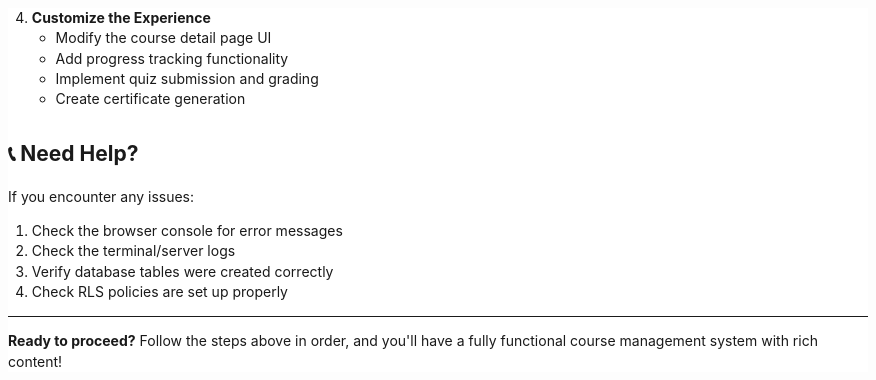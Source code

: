 4. **Customize the Experience**
   - Modify the course detail page UI
   - Add progress tracking functionality
   - Implement quiz submission and grading
   - Create certificate generation

## 📞 Need Help?

If you encounter any issues:

1. Check the browser console for error messages
2. Check the terminal/server logs
3. Verify database tables were created correctly
4. Check RLS policies are set up properly

---

**Ready to proceed?** Follow the steps above in order, and you'll have a fully functional course management system with rich content!

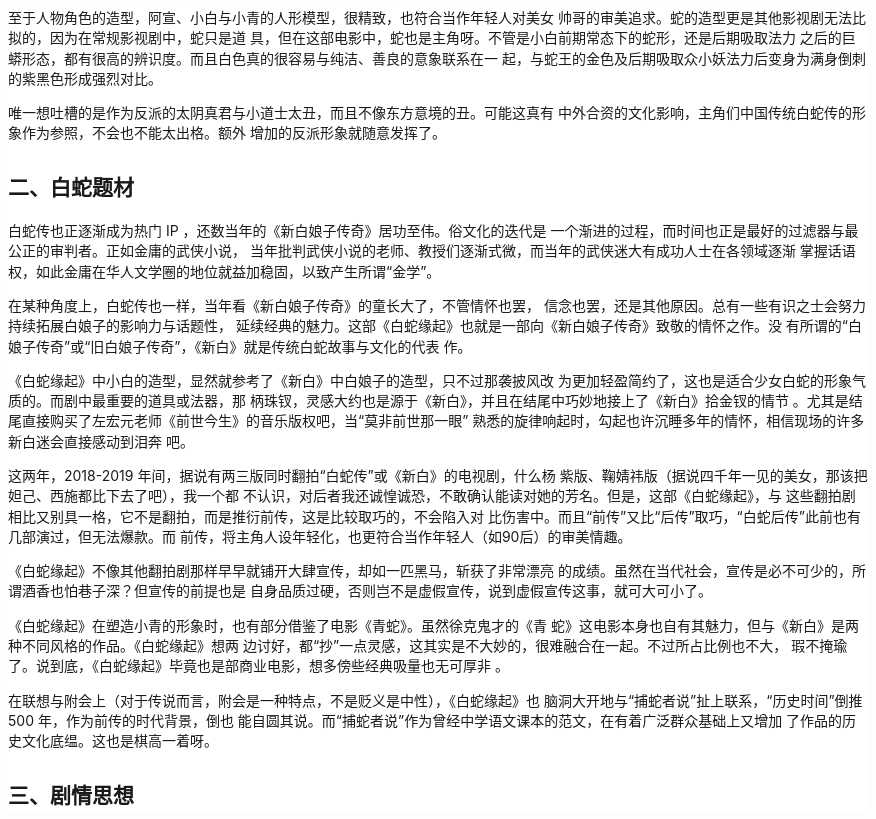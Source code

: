 至于人物角色的造型，阿宣、小白与小青的人形模型，很精致，也符合当作年轻人对美女
帅哥的审美追求。蛇的造型更是其他影视剧无法比拟的，因为在常规影视剧中，蛇只是道
具，但在这部电影中，蛇也是主角呀。不管是小白前期常态下的蛇形，还是后期吸取法力
之后的巨蟒形态，都有很高的辨识度。而且白色真的很容易与纯洁、善良的意象联系在一
起，与蛇王的金色及后期吸取众小妖法力后变身为满身倒刺的紫黑色形成强烈对比。

唯一想吐槽的是作为反派的太阴真君与小道士太丑，而且不像东方意境的丑。可能这真有
中外合资的文化影响，主角们中国传统白蛇传的形象作为参照，不会也不能太出格。额外
增加的反派形象就随意发挥了。

## 二、白蛇题材

白蛇传也正逐渐成为热门 IP ，还数当年的《新白娘子传奇》居功至伟。俗文化的迭代是
一个渐进的过程，而时间也正是最好的过滤器与最公正的审判者。正如金庸的武侠小说，
当年批判武侠小说的老师、教授们逐渐式微，而当年的武侠迷大有成功人士在各领域逐渐
掌握话语权，如此金庸在华人文学圈的地位就益加稳固，以致产生所谓“金学”。

在某种角度上，白蛇传也一样，当年看《新白娘子传奇》的童长大了，不管情怀也罢，
信念也罢，还是其他原因。总有一些有识之士会努力持续拓展白娘子的影响力与话题性，
延续经典的魅力。这部《白蛇缘起》也就是一部向《新白娘子传奇》致敬的情怀之作。没
有所谓的“白娘子传奇”或“旧白娘子传奇”，《新白》就是传统白蛇故事与文化的代表
作。

《白蛇缘起》中小白的造型，显然就参考了《新白》中白娘子的造型，只不过那袭披风改
为更加轻盈简约了，这也是适合少女白蛇的形象气质的。而剧中最重要的道具或法器，那
柄珠钗，灵感大约也是源于《新白》，并且在结尾中巧妙地接上了《新白》拾金钗的情节
。尤其是结尾直接购买了左宏元老师《前世今生》的音乐版权吧，当“莫非前世那一眼”
熟悉的旋律响起时，勾起也许沉睡多年的情怀，相信现场的许多新白迷会直接感动到泪奔
吧。

这两年，2018-2019 年间，据说有两三版同时翻拍“白蛇传”或《新白》的电视剧，什么杨
紫版、鞠婧祎版（据说四千年一见的美女，那该把妲己、西施都比下去了吧），我一个都
不认识，对后者我还诚惶诚恐，不敢确认能读对她的芳名。但是，这部《白蛇缘起》，与
这些翻拍剧相比又别具一格，它不是翻拍，而是推衍前传，这是比较取巧的，不会陷入对
比伤害中。而且“前传”又比“后传”取巧，“白蛇后传”此前也有几部演过，但无法爆款。而
前传，将主角人设年轻化，也更符合当作年轻人（如90后）的审美情趣。

《白蛇缘起》不像其他翻拍剧那样早早就铺开大肆宣传，却如一匹黑马，斩获了非常漂亮
的成绩。虽然在当代社会，宣传是必不可少的，所谓酒香也怕巷子深？但宣传的前提也是
自身品质过硬，否则岂不是虚假宣传，说到虚假宣传这事，就可大可小了。

《白蛇缘起》在塑造小青的形象时，也有部分借鉴了电影《青蛇》。虽然徐克鬼才的《青
蛇》这电影本身也自有其魅力，但与《新白》是两种不同风格的作品。《白蛇缘起》想两
边讨好，都“抄”一点灵感，这其实是不大妙的，很难融合在一起。不过所占比例也不大，
瑕不掩瑜了。说到底，《白蛇缘起》毕竟也是部商业电影，想多傍些经典吸量也无可厚非
。

在联想与附会上（对于传说而言，附会是一种特点，不是贬义是中性），《白蛇缘起》也
脑洞大开地与“捕蛇者说”扯上联系，“历史时间”倒推 500 年，作为前传的时代背景，倒也
能自圆其说。而“捕蛇者说”作为曾经中学语文课本的范文，在有着广泛群众基础上又增加
了作品的历史文化底缊。这也是棋高一着呀。

## 三、剧情思想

- - - -

Task details>
Be exact. Write out all the entries and omit the pictures.

Response to the exercise>
Source code

: 4. **Customize the Experience**
   - Modify the course detail page UI
   - Add progress tracking functionality
   - Implement quiz submission and grading
   - Create certificate generation

## 📞 Need Help?

If you encounter any issues:

1. Check the browser console for error messages
2. Check the terminal/server logs
3. Verify database tables were created correctly
4. Check RLS policies are set up properly

---

**Ready to proceed?** Follow the steps above in order, and you'll have a fully functional course management system with rich content!

Source code

: 至于人物角色的造型，阿宣、小白与小青的人形模型，很精致，也符合当作年轻人对美女
帅哥的审美追求。蛇的造型更是其他影视剧无法比拟的，因为在常规影视剧中，蛇只是道
具，但在这部电影中，蛇也是主角呀。不管是小白前期常态下的蛇形，还是后期吸取法力
之后的巨蟒形态，都有很高的辨识度。而且白色真的很容易与纯洁、善良的意象联系在一
起，与蛇王的金色及后期吸取众小妖法力后变身为满身倒刺的紫黑色形成强烈对比。

唯一想吐槽的是作为反派的太阴真君与小道士太丑，而且不像东方意境的丑。可能这真有
中外合资的文化影响，主角们中国传统白蛇传的形象作为参照，不会也不能太出格。额外
增加的反派形象就随意发挥了。

## 二、白蛇题材

白蛇传也正逐渐成为热门 IP ，还数当年的《新白娘子传奇》居功至伟。俗文化的迭代是
一个渐进的过程，而时间也正是最好的过滤器与最公正的审判者。正如金庸的武侠小说，
当年批判武侠小说的老师、教授们逐渐式微，而当年的武侠迷大有成功人士在各领域逐渐
掌握话语权，如此金庸在华人文学圈的地位就益加稳固，以致产生所谓“金学”。

在某种角度上，白蛇传也一样，当年看《新白娘子传奇》的童长大了，不管情怀也罢，
信念也罢，还是其他原因。总有一些有识之士会努力持续拓展白娘子的影响力与话题性，
延续经典的魅力。这部《白蛇缘起》也就是一部向《新白娘子传奇》致敬的情怀之作。没
有所谓的“白娘子传奇”或“旧白娘子传奇”，《新白》就是传统白蛇故事与文化的代表
作。

《白蛇缘起》中小白的造型，显然就参考了《新白》中白娘子的造型，只不过那袭披风改
为更加轻盈简约了，这也是适合少女白蛇的形象气质的。而剧中最重要的道具或法器，那
柄珠钗，灵感大约也是源于《新白》，并且在结尾中巧妙地接上了《新白》拾金钗的情节
。尤其是结尾直接购买了左宏元老师《前世今生》的音乐版权吧，当“莫非前世那一眼”
熟悉的旋律响起时，勾起也许沉睡多年的情怀，相信现场的许多新白迷会直接感动到泪奔
吧。

这两年，2018-2019 年间，据说有两三版同时翻拍“白蛇传”或《新白》的电视剧，什么杨
紫版、鞠婧祎版（据说四千年一见的美女，那该把妲己、西施都比下去了吧），我一个都
不认识，对后者我还诚惶诚恐，不敢确认能读对她的芳名。但是，这部《白蛇缘起》，与
这些翻拍剧相比又别具一格，它不是翻拍，而是推衍前传，这是比较取巧的，不会陷入对
比伤害中。而且“前传”又比“后传”取巧，“白蛇后传”此前也有几部演过，但无法爆款。而
前传，将主角人设年轻化，也更符合当作年轻人（如90后）的审美情趣。

《白蛇缘起》不像其他翻拍剧那样早早就铺开大肆宣传，却如一匹黑马，斩获了非常漂亮
的成绩。虽然在当代社会，宣传是必不可少的，所谓酒香也怕巷子深？但宣传的前提也是
自身品质过硬，否则岂不是虚假宣传，说到虚假宣传这事，就可大可小了。

《白蛇缘起》在塑造小青的形象时，也有部分借鉴了电影《青蛇》。虽然徐克鬼才的《青
蛇》这电影本身也自有其魅力，但与《新白》是两种不同风格的作品。《白蛇缘起》想两
边讨好，都“抄”一点灵感，这其实是不大妙的，很难融合在一起。不过所占比例也不大，
瑕不掩瑜了。说到底，《白蛇缘起》毕竟也是部商业电影，想多傍些经典吸量也无可厚非
。

在联想与附会上（对于传说而言，附会是一种特点，不是贬义是中性），《白蛇缘起》也
脑洞大开地与“捕蛇者说”扯上联系，“历史时间”倒推 500 年，作为前传的时代背景，倒也
能自圆其说。而“捕蛇者说”作为曾经中学语文课本的范文，在有着广泛群众基础上又增加
了作品的历史文化底缊。这也是棋高一着呀。

## 三、剧情思想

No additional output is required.